Ahmet KÜLAHÇI / Fotoğraf: dpa
Oluşturulma Tarihi: Eylül 06, 2023 10:13
Almanya genelinde okuyucuya ulaşan Münih merkezli günlük gazetelerden Süddeutsche Zeitung, önceki hafta sonuna doğru, Bavyera’da hükümet ortağı Özgür Seçmenlerin (FW) Genel Başkanı ve aynı zamanda Eyalet Başbakanı Yardımcısı olan Ekonomi Bakanı Hubert Aiwanger’in lise yıllarında Yahudi düşmanlığı içerikli bir afiş hazırladığına yer verdi.
BU afişlerden bazılarının o zamanlar 17 yaşında olan ve 11. sınıfa giden Hubert Aiwanger’in çantasında bulunduğu ve okul yönetimi tarafından disiplin cezasına çarptırıldığı da yer aldı haberde.
Tabii Aiwanger bu yöndeki iddiaları geri çevirirken, gazeteyi kendisine dönük bir ‘karalama kampanyası’ başlatmakla suçladı.

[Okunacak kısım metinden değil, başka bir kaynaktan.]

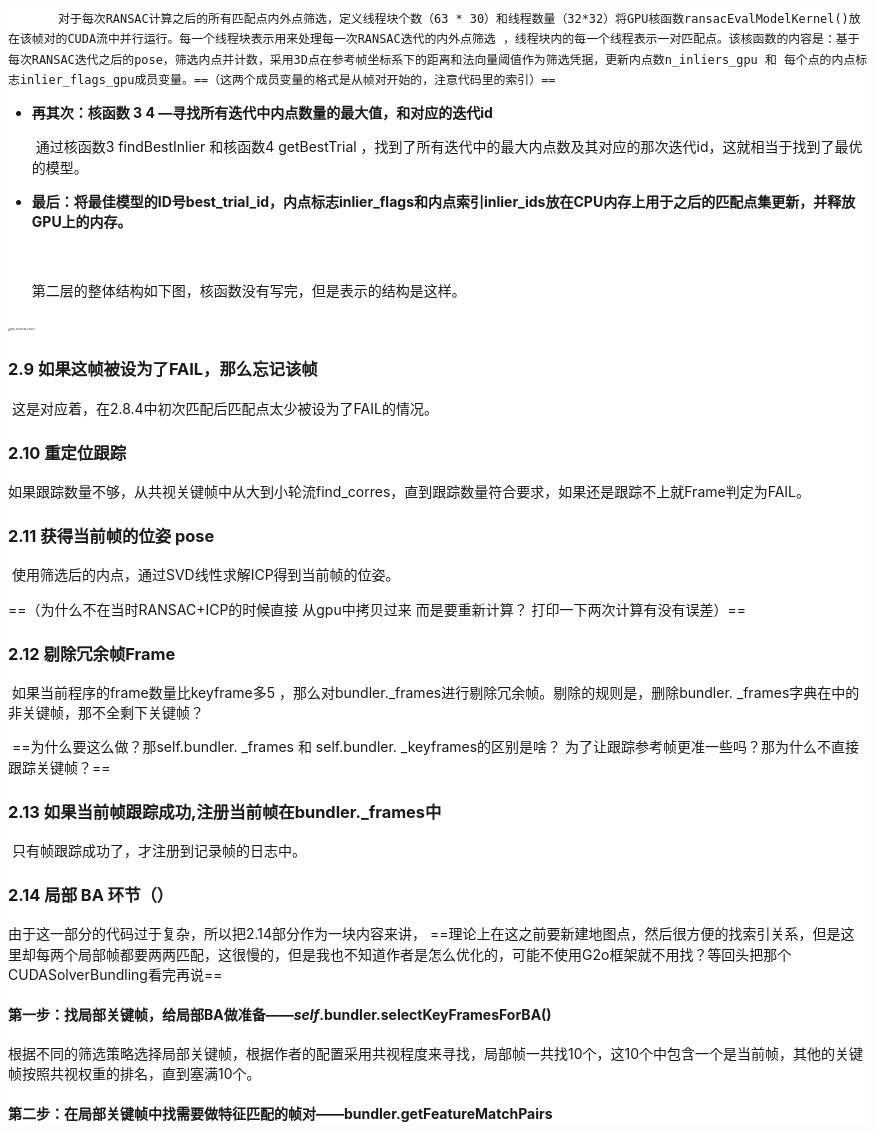    ​		对于每次RANSAC计算之后的所有匹配点内外点筛选，定义线程块个数（63 * 30）和线程数量（32*32）将GPU核函数ransacEvalModelKernel()放在该帧对的CUDA流中并行运行。每一个线程块表示用来处理每一次RANSAC迭代的内外点筛选 ，线程块内的每一个线程表示一对匹配点。该核函数的内容是：基于每次RANSAC迭代之后的pose，筛选内点并计数，采用3D点在参考帧坐标系下的距离和法向量阈值作为筛选凭据，更新内点数n_inliers_gpu 和 每个点的内点标志inlier_flags_gpu成员变量。==（这两个成员变量的格式是从帧对开始的，注意代码里的索引）==

- **再其次：核函数 3 4  —寻找所有迭代中内点数量的最大值，和对应的迭代id**

    ​		通过核函数3 findBestInlier 和核函数4 getBestTrial ，找到了所有迭代中的最大内点数及其对应的那次迭代id，这就相当于找到了最优的模型。

- **最后：将最佳模型的ID号best_trial_id，内点标志inlier_flags和内点索引inlier_ids放在CPU内存上用于之后的匹配点集更新，并释放GPU上的内存。**

    ​		

    ​		第二层的整体结构如下图，核函数没有写完，但是表示的结构是这样。

​	<img src="/home/hanbing/公共的/typora实验记录/Bundle SDF/assets/IMG_20231026_215231.jpg" alt="IMG_20231026_215231" style="zoom: 16%;" />



### 2.9 如果这帧被设为了FAIL，那么忘记该帧

​		这是对应着，在2.8.4中初次匹配后匹配点太少被设为了FAIL的情况。



### 2.10 重定位跟踪

​		如果跟踪数量不够，从共视关键帧中从大到小轮流find_corres，直到跟踪数量符合要求，如果还是跟踪不上就Frame判定为FAIL。



### 2.11 获得当前帧的位姿 pose

​		使用筛选后的内点，通过SVD线性求解ICP得到当前帧的位姿。

==（为什么不在当时RANSAC+ICP的时候直接 从gpu中拷贝过来 而是要重新计算？ 打印一下两次计算有没有误差）==

### 2.12 剔除冗余帧Frame

​		如果当前程序的frame数量比keyframe多5 ，那么对bundler._frames进行剔除冗余帧。剔除的规则是，删除bundler. _frames字典在中的非关键帧，那不全剩下关键帧？

​		==为什么要这么做？那self.bundler. _frames 和 self.bundler. _keyframes的区别是啥？ 为了让跟踪参考帧更准一些吗？那为什么不直接跟踪关键帧？==

### 2.13 如果当前帧跟踪成功,注册当前帧在bundler._frames中

​		只有帧跟踪成功了，才注册到记录帧的日志中。 

### 2.14   局部 BA 环节（） 

由于这一部分的代码过于复杂，所以把2.14部分作为一块内容来讲，  ==理论上在这之前要新建地图点，然后很方便的找索引关系，但是这里却每两个局部帧都要两两匹配，这很慢的，但是我也不知道作者是怎么优化的，可能不使用G2o框架就不用找？等回头把那个CUDASolverBundling看完再说==

#### 第一步：找局部关键帧，给局部BA做准备——*self*.bundler.selectKeyFramesForBA()

​		根据不同的筛选策略选择局部关键帧，根据作者的配置采用共视程度来寻找，局部帧一共找10个，这10个中包含一个是当前帧，其他的关键帧按照共视权重的排名，直到塞满10个。

#### 第二步：在局部关键帧中找需要做特征匹配的帧对——bundler.getFeatureMatchPairs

Kendisinin böyle bir şeyi kaleme almadığını, ancak onu kimin hazırladığını bildiğini söylediği halde, isim vermedi.
*
Tabii çeşitli çevrelerden tepki ve eleştiriler yükseldi.
Aiwanger’in istifası istendi.
Buna paralel olarak Bavyera’da iktidarın büyük ortağı Hristiyan Sosyal Birlik Partisi (CSU) Genel Başkanı ve Eyalet Başbakanı Markus Söder’e “Aiwanger’i görevden al” baskısı da arttı.

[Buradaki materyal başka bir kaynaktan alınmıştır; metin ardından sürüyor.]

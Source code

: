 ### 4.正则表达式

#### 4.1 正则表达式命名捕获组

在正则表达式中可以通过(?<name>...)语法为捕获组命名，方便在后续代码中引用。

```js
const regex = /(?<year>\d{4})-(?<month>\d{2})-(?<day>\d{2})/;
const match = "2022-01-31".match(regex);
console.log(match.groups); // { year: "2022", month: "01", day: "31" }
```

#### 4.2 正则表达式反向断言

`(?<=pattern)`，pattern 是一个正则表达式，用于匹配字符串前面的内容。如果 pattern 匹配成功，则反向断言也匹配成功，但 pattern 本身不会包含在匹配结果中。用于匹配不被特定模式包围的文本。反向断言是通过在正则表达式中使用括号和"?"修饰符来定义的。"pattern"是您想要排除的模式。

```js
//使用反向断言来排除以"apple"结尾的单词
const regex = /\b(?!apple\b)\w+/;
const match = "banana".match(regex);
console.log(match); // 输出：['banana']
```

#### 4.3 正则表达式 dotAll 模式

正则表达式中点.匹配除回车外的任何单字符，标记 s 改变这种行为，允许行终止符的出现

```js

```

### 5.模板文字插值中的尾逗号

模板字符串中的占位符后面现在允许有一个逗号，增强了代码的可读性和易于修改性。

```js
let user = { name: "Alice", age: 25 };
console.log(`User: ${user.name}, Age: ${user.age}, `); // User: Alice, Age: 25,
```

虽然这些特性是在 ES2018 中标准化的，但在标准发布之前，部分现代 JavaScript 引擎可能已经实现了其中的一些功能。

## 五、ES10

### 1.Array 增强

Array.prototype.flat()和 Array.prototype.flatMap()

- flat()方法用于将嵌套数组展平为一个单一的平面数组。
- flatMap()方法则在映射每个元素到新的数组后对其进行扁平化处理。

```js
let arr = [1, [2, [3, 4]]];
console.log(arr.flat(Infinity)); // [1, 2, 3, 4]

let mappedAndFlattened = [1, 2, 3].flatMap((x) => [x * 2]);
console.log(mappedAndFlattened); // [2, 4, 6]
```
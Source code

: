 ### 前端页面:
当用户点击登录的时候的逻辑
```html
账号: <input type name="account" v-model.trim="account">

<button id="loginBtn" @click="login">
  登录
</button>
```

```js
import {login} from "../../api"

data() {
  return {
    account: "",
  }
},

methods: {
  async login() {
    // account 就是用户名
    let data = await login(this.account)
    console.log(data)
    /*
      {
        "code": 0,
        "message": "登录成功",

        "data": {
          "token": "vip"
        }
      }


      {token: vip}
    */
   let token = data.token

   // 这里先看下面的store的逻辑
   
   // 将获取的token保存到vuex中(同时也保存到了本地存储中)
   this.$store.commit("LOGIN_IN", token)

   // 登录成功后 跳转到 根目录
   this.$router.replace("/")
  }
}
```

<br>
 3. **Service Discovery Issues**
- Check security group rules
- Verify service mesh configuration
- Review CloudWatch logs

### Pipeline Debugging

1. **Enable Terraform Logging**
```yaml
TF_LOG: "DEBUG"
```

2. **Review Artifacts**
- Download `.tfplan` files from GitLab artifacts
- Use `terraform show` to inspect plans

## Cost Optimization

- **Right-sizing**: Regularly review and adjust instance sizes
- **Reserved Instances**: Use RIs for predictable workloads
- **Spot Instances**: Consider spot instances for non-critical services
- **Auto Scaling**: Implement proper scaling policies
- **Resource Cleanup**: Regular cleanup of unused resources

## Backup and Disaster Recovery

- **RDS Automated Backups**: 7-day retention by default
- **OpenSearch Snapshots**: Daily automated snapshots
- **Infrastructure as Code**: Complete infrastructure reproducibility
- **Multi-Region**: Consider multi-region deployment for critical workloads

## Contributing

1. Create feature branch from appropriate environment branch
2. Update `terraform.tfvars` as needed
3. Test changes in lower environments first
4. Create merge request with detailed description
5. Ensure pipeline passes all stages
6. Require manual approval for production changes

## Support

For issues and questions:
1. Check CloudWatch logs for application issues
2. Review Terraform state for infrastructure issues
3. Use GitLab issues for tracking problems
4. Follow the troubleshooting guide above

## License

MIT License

Ama Aiwanger hiç de oralı olmadı.
İstifa etmeyeceğini ve istifa etmeyi düşünmediğini açıkladı.
Baştan beri sessiz kalan ve kendisinden bir yaş büyük olan erkek kardeşi Helmut Aiwanger, o afişi kendisinin hazırladığını söylese de Söder, Hubert Aiwanger’le bir araya gelerek uzun uzun konuştu.
Bu yöndeki iddialara açıklık kazandırmasını istedi.
25 SORULUK SORU KATALOĞU
Aiwanger, kendisinin Yahudi düşmanı olmadığını, gençlik yıllarında bazı hatalar yaptığını ve birilerini kırmışsa özür dilediğini söyledi.
Söder, bu görüşmeden sonra, Aiwanger’in açıklamalarından pek de memnun olmadığını gizlemedi.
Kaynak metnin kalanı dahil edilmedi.